• Aim of the task: Throughout the entries below, report every line where "create" is found.

== Dataset extract ==

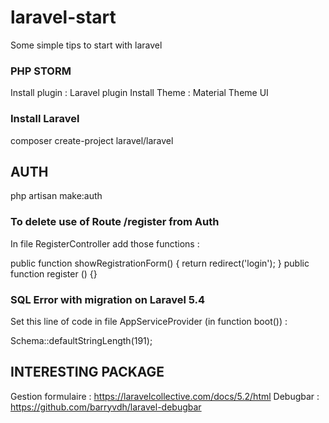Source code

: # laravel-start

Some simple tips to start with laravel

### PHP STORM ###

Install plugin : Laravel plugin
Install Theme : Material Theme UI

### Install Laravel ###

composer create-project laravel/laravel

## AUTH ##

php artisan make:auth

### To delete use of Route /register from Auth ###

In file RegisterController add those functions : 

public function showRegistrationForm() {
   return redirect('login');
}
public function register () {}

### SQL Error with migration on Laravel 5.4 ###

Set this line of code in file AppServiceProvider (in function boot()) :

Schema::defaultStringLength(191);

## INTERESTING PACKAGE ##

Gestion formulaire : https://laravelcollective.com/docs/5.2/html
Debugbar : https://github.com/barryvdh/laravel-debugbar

===
== Dataset extract ==

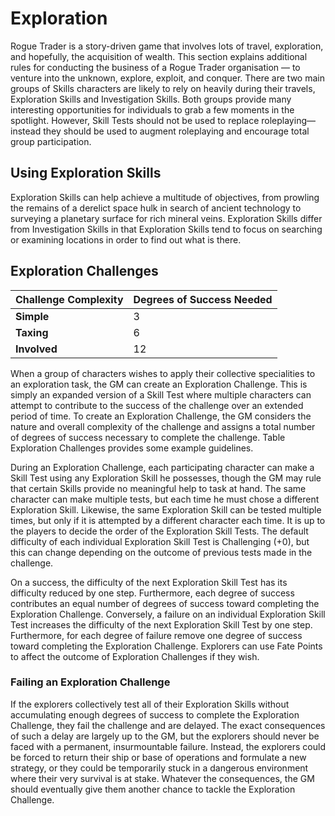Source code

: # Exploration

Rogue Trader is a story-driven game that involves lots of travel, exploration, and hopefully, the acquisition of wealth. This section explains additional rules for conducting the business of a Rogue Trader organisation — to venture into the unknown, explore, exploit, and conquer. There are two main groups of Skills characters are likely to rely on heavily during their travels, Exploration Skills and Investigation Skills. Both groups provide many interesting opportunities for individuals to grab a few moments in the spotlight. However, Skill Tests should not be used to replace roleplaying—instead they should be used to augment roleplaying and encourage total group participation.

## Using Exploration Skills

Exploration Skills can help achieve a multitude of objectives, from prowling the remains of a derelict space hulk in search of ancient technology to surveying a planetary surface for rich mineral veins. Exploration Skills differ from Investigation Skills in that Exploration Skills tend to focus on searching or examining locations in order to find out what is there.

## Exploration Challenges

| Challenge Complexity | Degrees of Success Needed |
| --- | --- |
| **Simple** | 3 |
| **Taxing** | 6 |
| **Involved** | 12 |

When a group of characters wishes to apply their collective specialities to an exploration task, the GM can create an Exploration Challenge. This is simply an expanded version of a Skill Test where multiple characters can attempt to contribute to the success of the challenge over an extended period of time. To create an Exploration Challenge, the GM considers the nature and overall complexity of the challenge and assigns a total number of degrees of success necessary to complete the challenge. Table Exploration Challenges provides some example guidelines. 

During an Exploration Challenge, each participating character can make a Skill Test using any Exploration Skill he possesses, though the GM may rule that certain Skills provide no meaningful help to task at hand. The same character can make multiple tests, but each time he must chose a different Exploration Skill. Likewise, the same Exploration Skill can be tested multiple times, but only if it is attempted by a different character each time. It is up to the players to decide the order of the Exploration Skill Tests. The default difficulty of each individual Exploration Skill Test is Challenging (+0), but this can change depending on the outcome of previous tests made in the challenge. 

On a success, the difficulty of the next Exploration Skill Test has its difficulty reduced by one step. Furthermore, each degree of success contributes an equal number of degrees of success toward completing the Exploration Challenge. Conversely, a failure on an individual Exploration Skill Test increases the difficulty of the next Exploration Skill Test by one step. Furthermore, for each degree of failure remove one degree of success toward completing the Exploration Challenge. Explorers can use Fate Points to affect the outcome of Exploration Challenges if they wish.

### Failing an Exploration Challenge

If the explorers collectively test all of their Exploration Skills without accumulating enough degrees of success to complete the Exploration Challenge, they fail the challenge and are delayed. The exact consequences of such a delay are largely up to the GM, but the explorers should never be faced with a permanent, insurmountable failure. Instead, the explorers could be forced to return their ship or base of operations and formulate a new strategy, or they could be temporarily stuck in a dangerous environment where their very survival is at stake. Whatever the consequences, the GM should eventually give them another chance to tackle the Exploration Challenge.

===

• Result of the task:
composer create-project laravel/laravel
When a group of characters wishes to apply their collective specialities to an exploration task, the GM can create an Exploration Challenge. This is simply an expanded version of a Skill Test where multiple characters can attempt to contribute to the success of the challenge over an extended period of time. To create an Exploration Challenge, the GM considers the nature and overall complexity of the challenge and assigns a total number of degrees of success necessary to complete the challenge. Table Exploration Challenges provides some example guidelines. 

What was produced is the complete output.